In all of that -- the indecision, the deliciousness of a Sessions vs. Marsh and Co. GOP primary, the thought of Trump actively campaigning for Sessions’ primary opponent -- there should be only one overarching concern:

What is best for Alabama?

That’s not a rhetorical question. Jones gives Alabama politics one of its biggest needs -- a Southern Democrat’s moderate voice for a state that illustrates why one-party politics aren’t constructive. Jones, however, faces a steep re-election challenge because (a.) he won’t face Moore in 2020; (b.) he’s a Democrat; and (c.), Republicans crave Jones’ Senate seat in a bid to strengthen their hold on the upper chamber.

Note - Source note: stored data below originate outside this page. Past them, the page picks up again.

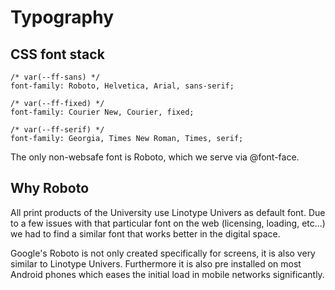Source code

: # Typography

<h2 id="css-font-stack">CSS font stack</h2>

<pre>
<code class="css">/* var(--ff-sans) */
font-family: Roboto, Helvetica, Arial, sans-serif;

/* var(--ff-fixed) */
font-family: Courier New, Courier, fixed;

/* var(--ff-serif) */
font-family: Georgia, Times New Roman, Times, serif;</code>
</pre>

The only non-websafe font is Roboto, which we serve via @font-face.

<h2 id="why-roboto">Why Roboto</h2>

All print products of the University use Linotype Univers as default font. Due to a few issues with that particular font on the web (licensing, loading, etc...) we had to find a similar font that works better in the digital space.

Google's Roboto is not only created specifically for screens, it is also very similar to Linotype Univers. Furthermore it is also pre installed on most Android phones which eases the initial load in mobile networks significantly.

Sessions’ 21 months as U.S. attorney general ripped away the cover shrouding the true nature of Alabama’s former junior senator. His tough-on-crime veneer is mixed with reprehensible doses of xenophobia and racial stereotypes. Plus, the fact that he hitched his career to the legacy of an immoral, destructive, irredeemable president can’t be overlooked. In Washington, Sessions is no longer simply a former Alabama senator. He’s Trump’s first congressional ally, his hand-picked attorney general and the face of the United States’ inhuman immigration policy that separated children from their mothers.

Alabamians should be shocked if Sessions doesn’t try to regain his former Senate seat. We certainly will be. But the baggage Sessions now carries would do Alabama no favors should he return to Congress. What’s best for Alabama is a senator unscarred by Trump’s touch and willing to lead with compassion, conviction and intelligence.